We have validated our set of design patterns against a set of more than 50 papers from the research literature from the last decade. Our claim is that each of the systems that we encountered in those references is captured by one of our design patterns.

In the next section we will discuss the basic distinction between learning systems and reason systems. In Section 3 we introduce our graphical notation, before the main Section 4 where we present our library of compositional patterns.

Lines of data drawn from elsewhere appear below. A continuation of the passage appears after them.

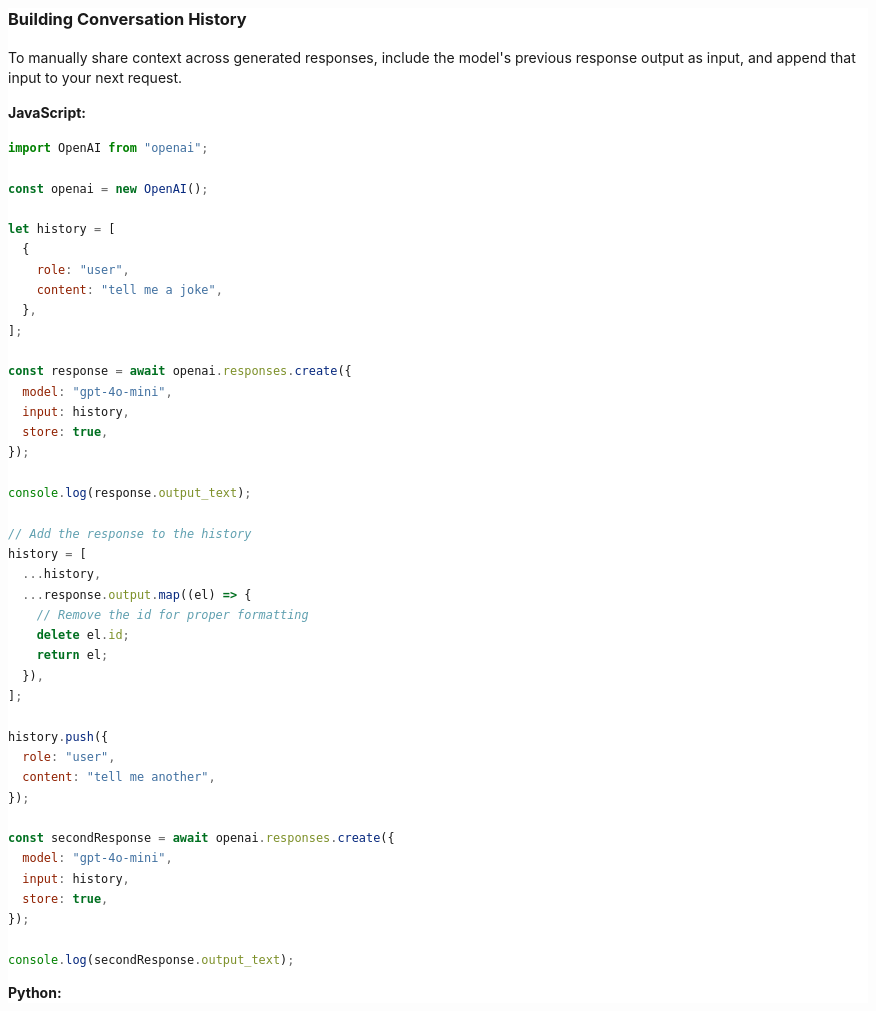 ### Building Conversation History

To manually share context across generated responses, include the model's previous response output as input, and append that input to your next request.

**JavaScript:**

```javascript
import OpenAI from "openai";

const openai = new OpenAI();

let history = [
  {
    role: "user",
    content: "tell me a joke",
  },
];

const response = await openai.responses.create({
  model: "gpt-4o-mini",
  input: history,
  store: true,
});

console.log(response.output_text);

// Add the response to the history
history = [
  ...history,
  ...response.output.map((el) => {
    // Remove the id for proper formatting
    delete el.id;
    return el;
  }),
];

history.push({
  role: "user",
  content: "tell me another",
});

const secondResponse = await openai.responses.create({
  model: "gpt-4o-mini",
  input: history,
  store: true,
});

console.log(secondResponse.output_text);
```

**Python:**
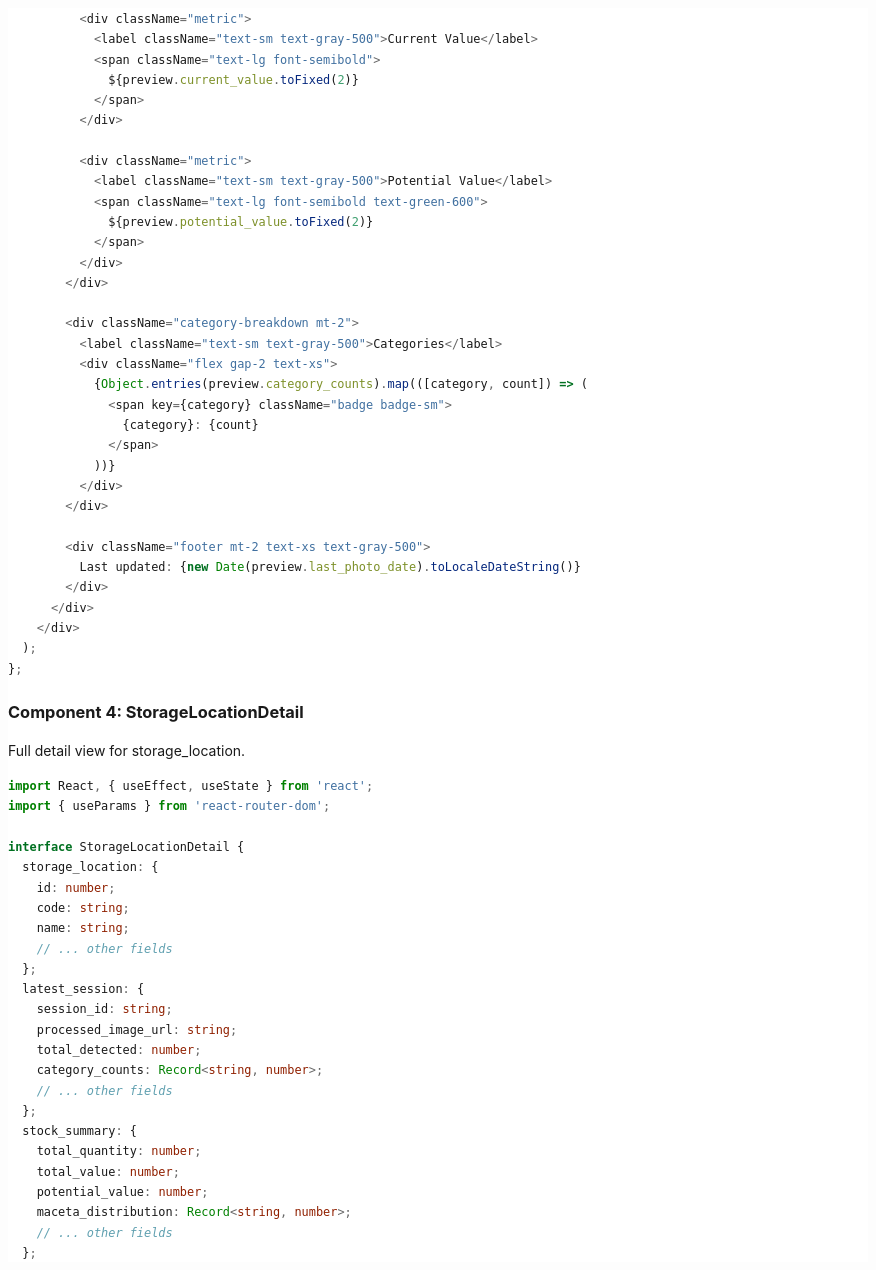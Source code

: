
 ```typescript
          <div className="metric">
            <label className="text-sm text-gray-500">Current Value</label>
            <span className="text-lg font-semibold">
              ${preview.current_value.toFixed(2)}
            </span>
          </div>

          <div className="metric">
            <label className="text-sm text-gray-500">Potential Value</label>
            <span className="text-lg font-semibold text-green-600">
              ${preview.potential_value.toFixed(2)}
            </span>
          </div>
        </div>

        <div className="category-breakdown mt-2">
          <label className="text-sm text-gray-500">Categories</label>
          <div className="flex gap-2 text-xs">
            {Object.entries(preview.category_counts).map(([category, count]) => (
              <span key={category} className="badge badge-sm">
                {category}: {count}
              </span>
            ))}
          </div>
        </div>

        <div className="footer mt-2 text-xs text-gray-500">
          Last updated: {new Date(preview.last_photo_date).toLocaleDateString()}
        </div>
      </div>
    </div>
  );
};
```

### Component 4: StorageLocationDetail

Full detail view for storage_location.

```typescript
import React, { useEffect, useState } from 'react';
import { useParams } from 'react-router-dom';

interface StorageLocationDetail {
  storage_location: {
    id: number;
    code: string;
    name: string;
    // ... other fields
  };
  latest_session: {
    session_id: string;
    processed_image_url: string;
    total_detected: number;
    category_counts: Record<string, number>;
    // ... other fields
  };
  stock_summary: {
    total_quantity: number;
    total_value: number;
    potential_value: number;
    maceta_distribution: Record<string, number>;
    // ... other fields
  };
```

Section 5 discusses future work and Section 6 concludes.

2 The Two Families of Techniques

Although not universal, there is some consensus in the literature as to the need for combining methods for learning (which are most predominantly statistical in nature) with methods for reasoning (which are predominantly discrete in nature): “Our general conclusion is that human-level AI cannot emerge solely from model-blind learning machines; it requires the symbiotic collaboration of data and models” [38]; “By pushing beyond perceptual classification and into a broader integration of inference and knowledge, artificial intelligence will advance greatly.” [34] ; “the question is not whether it is functions or models but how to profoundly integrate and fuse functions with models”6 [15].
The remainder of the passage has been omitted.